Regen hanya menggangguk tak acuh. Meneruskan pekerjaannya membuat laporan praktikum sambil berusaha berkonsentrasi.

Keheningan menyelimuti mereka berdua. Hanya terdengar suara keyboard dan click dari mouse masing-masing.

Sampai tiba-tiba, Livia teringat sesuatu. Ya, ada hal yang mesti ia bicarakan empat mata dengan Regen. Dan ini pasti waktu yang tepat karena hanya ada mereka berdua di Lab.

"Regen, gue perlu ngomong sama lo" Livia membuka suara. Membuat gerakkan mengetik Regen terhenti walaupun hanya sebentar. Cowok itu mengangguk.

"Kak Embun pernah cerita sama lo, tentang kecelakaan itu? em, jangan heran ya kalau gue tau tentang hubungan kalian. Kak Embun deket banget sama keluarganya Ody, jadi, nggak ada yang bisa mencegah gue untuk tau" seloroh Livia. Regen sekarang benar-benar menghentikan pekerjaannya.

"Cerita apa?" tanya cowok itu. Livia memutar kursinya menghadap Regen dan mengernyit bingung.

"Tentang cewek yang berdiri di depan mobilnya sebelum kecelakaan?"

Mata Regen sempurna terbuka. Embun sama sekali tidak pernah menceritakan apa pun tentang kecelakaan itu dan Regen tidak pernah berusaha untuk mengungkitnya. Dia takut Embun menangis histeris lagi seperti yang ia lakukan waktu melihat Melody tempo hari. Regen pikir...

"Maksud lo apa sih?"

Livia berdecak heran lalu menarik kursinya supaya lebih dekat pada Regen. Cowok itu berjengit mundur, seakan tidak mau Livia mendekatinya.

Gadis itu memutar bola matanya melihat Regen yang anti-pati.

"Please ya Reg, gue cuma mau ngajak lo kerja sama. Dengerin gue" Ujar Livia dengan nada memerintah. Ketua banget.

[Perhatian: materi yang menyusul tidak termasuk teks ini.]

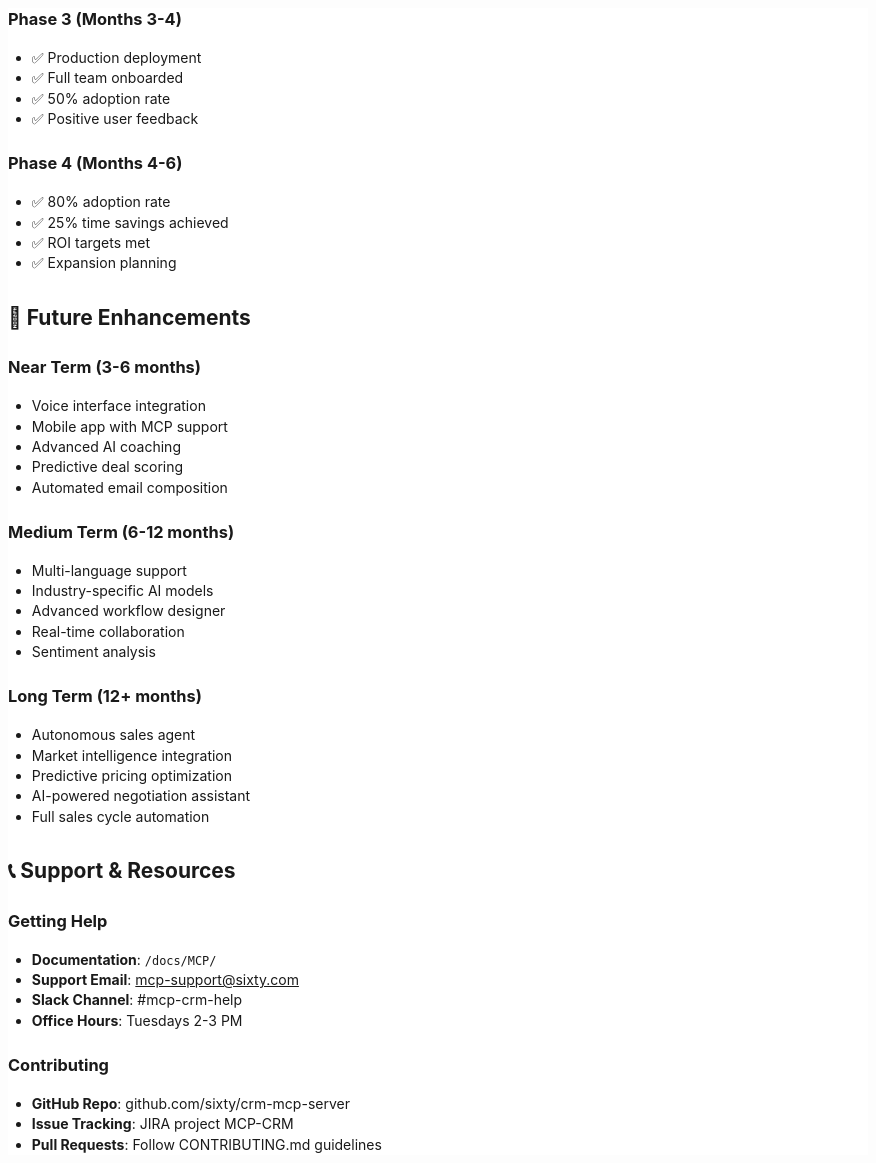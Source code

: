 ### Phase 3 (Months 3-4)
- ✅ Production deployment
- ✅ Full team onboarded
- ✅ 50% adoption rate
- ✅ Positive user feedback

### Phase 4 (Months 4-6)
- ✅ 80% adoption rate
- ✅ 25% time savings achieved
- ✅ ROI targets met
- ✅ Expansion planning

## 🔮 Future Enhancements

### Near Term (3-6 months)
- Voice interface integration
- Mobile app with MCP support
- Advanced AI coaching
- Predictive deal scoring
- Automated email composition

### Medium Term (6-12 months)
- Multi-language support
- Industry-specific AI models
- Advanced workflow designer
- Real-time collaboration
- Sentiment analysis

### Long Term (12+ months)
- Autonomous sales agent
- Market intelligence integration
- Predictive pricing optimization
- AI-powered negotiation assistant
- Full sales cycle automation

## 📞 Support & Resources

### Getting Help
- **Documentation**: `/docs/MCP/`
- **Support Email**: mcp-support@sixty.com
- **Slack Channel**: #mcp-crm-help
- **Office Hours**: Tuesdays 2-3 PM

### Contributing
- **GitHub Repo**: github.com/sixty/crm-mcp-server
- **Issue Tracking**: JIRA project MCP-CRM
- **Pull Requests**: Follow CONTRIBUTING.md guidelines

"Gini, gue punya firasat ada yang aneh dengan kecelakaan itu. Gue punya feeling kalo ada seseorang yang punya niat jahat-" Livia berhennti sejenak."Because, Kak Embun cerita ke gue ada seseorang, cewek, yang berdiri di tengah jalan waktu itu dan bikin dia akhirnya banting setir. Kak Embun samar-samar inget mukanya. Yeaah, I think lo mau bantu. Lo juga penasaran kan, cewek itu siapa?"

Regen menggaruk tengkuknya sambil berpikir dan mencerna segala informasi yang diberikan Livia.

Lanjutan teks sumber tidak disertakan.